Captain America #2 Orientals part 2 by Norris Burroughs   1 comment

Moving on to part two of this story, this is the page that for me really stands out from the rest. Assuming that Crandall drew page five, I find it difficult to believe that anyone else on the short list could have inked it in this fashion. First, allow me to bemoan the quality of the printing, even though this is one of the clearest pages in the Masterworks Volume. Look carefully at the last two panels and observe the etching lines in the musculature of Captain America and Bucky. Then look to the right and notice the folds in Steve Rogers’ shirt and hat. Look at the shadow in the hat’s brim. Even the inking in the telephone poles in panel one is a cut above what we’ve already seen.  This is what I am referring to as the Fine/Leyendecker look.  Sadly, much of the detail that I’m calling your attention to is obscured, but we must work with what we have.

If we study the sample of his artwork below, we can see that this early twentieth century illustrator often used parallel hatch lines with his brush within the shape of a fold of clothing or in the shadows of faces or  hair. Leyendecker also had a way of using highlights in a distinctive, almost marble sculptural way to separate and define the planes of a face or body part, article of clothing or object, bringing out a refined look in his figures and their surroundings.

Reed Crandall, emulating Lou Fine brought his own version of this ultra sophisticated style to the wild rough-hewn dynamics of S&K studios.

The fact is that those last three panels of Cap #2’s page seven bear little resemblance to anything previously seen, with the exception of a few touches here and there on each page. The clothing folds in Steve Rogers shirt look nothing like the clothing folds on Benson in panel one of page two. This is why I conclude that there is either another inker here, or that Crandall selectively remembered the penciling he had done and simply forgot that he had done some inking as well.

Sadly, we don’t see much more of that style in this particular story. As a matter of fact, the following pages are a total departure. I will skip page six because of stated reasons. It is somewhat unremarkable and looks to have been drawn by Simon and possibly inked by Liederman or a quick job by Simon. It is the next two pages that are positively weird.
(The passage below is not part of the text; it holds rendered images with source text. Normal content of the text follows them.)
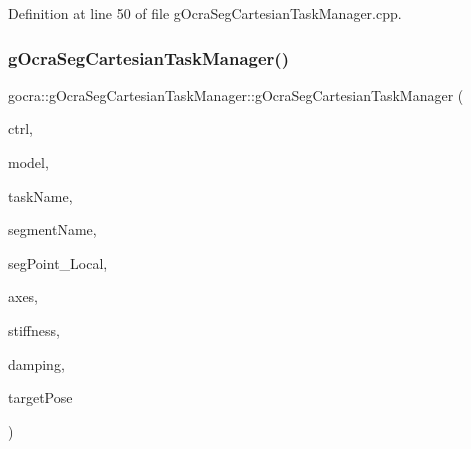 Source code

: Definition at line 50 of file g\+Ocra\+Seg\+Cartesian\+Task\+Manager.\+cpp.

\hypertarget{classgocra_1_1gOcraSegCartesianTaskManager_a14780eadde3c5c3c9d3d92b011e0003b}{}\label{classgocra_1_1gOcraSegCartesianTaskManager_a14780eadde3c5c3c9d3d92b011e0003b} 
\subsubsection{\texorpdfstring{g\+Ocra\+Seg\+Cartesian\+Task\+Manager()}{gOcraSegCartesianTaskManager()}\hspace{0.1cm}{\footnotesize\ttfamily [4/4]}}
{\footnotesize\ttfamily gocra\+::g\+Ocra\+Seg\+Cartesian\+Task\+Manager\+::g\+Ocra\+Seg\+Cartesian\+Task\+Manager (\begin{DoxyParamCaption}\item[{\hyperlink{classgocra_1_1GHCJTController}{G\+H\+C\+J\+T\+Controller} \&}]{ctrl,  }\item[{const \hyperlink{classocra_1_1Model}{ocra\+::\+Model} \&}]{model,  }\item[{const std\+::string \&}]{task\+Name,  }\item[{const std\+::string \&}]{segment\+Name,  }\item[{const Eigen\+::\+Vector3d \&}]{seg\+Point\+\_\+\+Local,  }\item[{\hyperlink{namespaceocra_a436781c7059a0f76027df1c652126260}{ocra\+::\+E\+Cartesian\+Dof}}]{axes,  }\item[{double}]{stiffness,  }\item[{double}]{damping,  }\item[{const Eigen\+::\+Vector3d \&}]{target\+Pose }\end{DoxyParamCaption})}

\hypertarget{classgocra_1_1gOcraSegCartesianTaskManager_a859cbd42a2beb4eff0e68ee014d9009f}{}\label{classgocra_1_1gOcraSegCartesianTaskManager_a859cbd42a2beb4eff0e68ee014d9009f} 
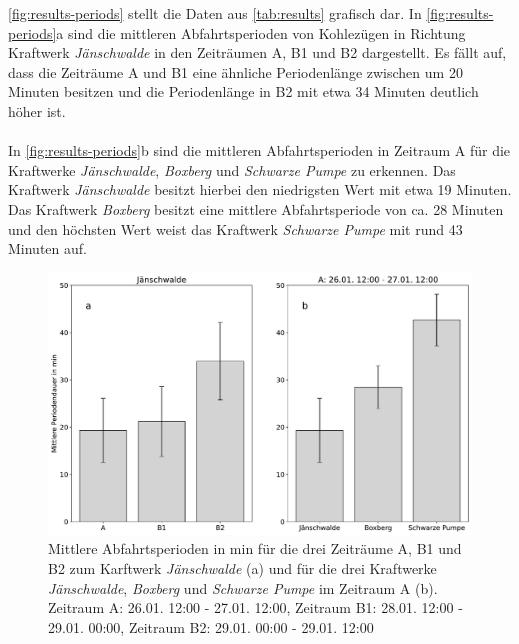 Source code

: \autoref{fig:results-periods} stellt die Daten aus \autoref{tab:results} grafisch dar. In \autoref{fig:results-periods}a sind die mittleren Abfahrtsperioden von Kohlezügen in Richtung Kraftwerk \emph{Jänschwalde} in den Zeiträumen A, B1 und B2 dargestellt. Es fällt auf, dass die Zeiträume A und B1 eine ähnliche Periodenlänge zwischen um 20 Minuten besitzen und die Periodenlänge in B2 mit etwa 34 Minuten deutlich höher ist.\\
\\
In \autoref{fig:results-periods}b sind die mittleren Abfahrtsperioden in Zeitraum A für die Kraftwerke \emph{Jänschwalde}, \emph{Boxberg} und \emph{Schwarze Pumpe} zu erkennen. Das Kraftwerk \emph{Jänschwalde} besitzt hierbei den niedrigsten Wert mit etwa 19 Minuten. Das Kraftwerk \emph{Boxberg} besitzt eine mittlere Abfahrtsperiode von ca. 28 Minuten und den höchsten Wert weist das Kraftwerk \emph{Schwarze Pumpe} mit rund 43 Minuten auf.

\begin{figure}[!ht]
	\centering
	\includegraphics[width=1.0\linewidth]{images/results/periods.pdf}
	\caption{Mittlere Abfahrtsperioden in min für die drei Zeiträume A, B1 und B2 zum Karftwerk \emph{Jänschwalde} (a) und für die drei Kraftwerke \emph{Jänschwalde}, \emph{Boxberg} und \emph{Schwarze Pumpe} im Zeitraum A (b). Zeitraum A: 26.01. 12:00 - 27.01. 12:00, Zeitraum B1: 28.01. 12:00 - 29.01. 00:00, Zeitraum B2: 29.01. 00:00 - 29.01. 12:00}
	\label{fig:results-periods}
\end{figure}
They are rendered in a very heavy handed style, somewhat similar to the inker I previously referred to as illustrator, yet different enough to posit yet another hand entirely. The style is well over the top, with an over abundance of black spotting and think holding lines.

Page seven looks like Kirby pencils, but details such as clothing folds are laid in as if done with a trowel. I’m wondering if this could be Al Gabrielle, as I recall Greg Theakston mentioning that Gabrielle and Al Avison started inking in this issue.

Page eight is no better, with a bizarre close-up of Steve Rogers in panel five and a heavily etched three quarter head shot of the leering Benson in panel eight.  The inker is using a lot of unnecessary lines to embellish faces. At this point, I would really appreciate an ID on some of the other inkers listed in the Masterworks Volume. It’s getting rather late in the game for me to be guessing so much.

After page nine which I omit, the artwork deteriorates suddenly. Page ten below looks to be Kirby pencils, inked by another newcomer, possibly Avison, but only small areas suggest his work to me here.  I do see some touches that look more like him later on in the story.

There is a wonderful  pose of Cap throwing a punch in panel three, but it’s drawn so loosely and inked so sloppily that it doesn’t quite cut it. Much of the remainder of the story is so awful that it insults the beauty of the opening pages. I’ll try to find the enthusiasm to finish the story in the next post. There is enough interesting new stuff here to comment on, despite the poor quality of the inking and the printing.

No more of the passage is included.